6. The question of the title to the coal in question here must, as their Lordships have said, depend upon the construction of the pottah of 1791. On behalf of the plaintiffs, the appellants here, it has been contended that the pottah of 1791 was an absolute grant by the then Raja of all his rights and interest in Mouzah Chandkuia, including the minerals, to Sri Lakshan Chakravarti. On behalf of the Raja of Jheria, a respondent to this appeal, it has been contended that the minerals did not pass under that pottah, and remained vested in the grantor, of whom the present Raja of Jheria is the representative-in-title.

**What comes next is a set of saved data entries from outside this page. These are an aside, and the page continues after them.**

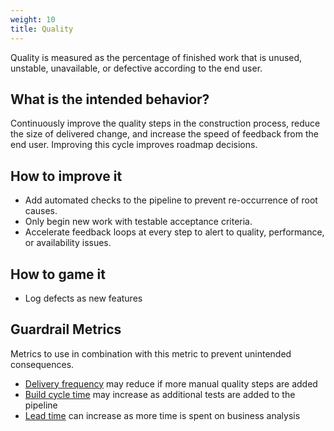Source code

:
 ```yaml
---
weight: 10
title: Quality
---
```


Quality is measured as the percentage of finished work that is unused, unstable, unavailable, or defective according to the end user.

## What is the intended behavior?

Continuously improve the quality steps in the construction process, reduce the size of delivered change, and increase
the speed of feedback from the end user. Improving this cycle improves roadmap decisions.

## How to improve it

- Add automated checks to the pipeline to prevent re-occurrence of root causes.
- Only begin new work with testable acceptance criteria.
- Accelerate feedback loops at every step to alert to quality, performance, or availability issues.

## How to game it

- Log defects as new features

## Guardrail Metrics

Metrics to use in combination with this metric to prevent unintended consequences.

- [Delivery frequency](../release-frequency) may reduce if more manual quality steps are added
- [Build cycle time](../build-duration) may increase as additional tests are added to the pipeline
- [Lead time](../lead-time) can increase as more time is spent on business analysis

The construction of the pottah of 1791 contended for on behalf of the plaintiffs would doubtless be the construction to be placed upon it if the pottah had been a grant of freehold lands in England by an owner in fee, but the pottah in question here was a grant by a Zamindar in India of a holding creating a tenure within his Zamindari, and must be construed as such grants by Zamindars have been construed by the Board.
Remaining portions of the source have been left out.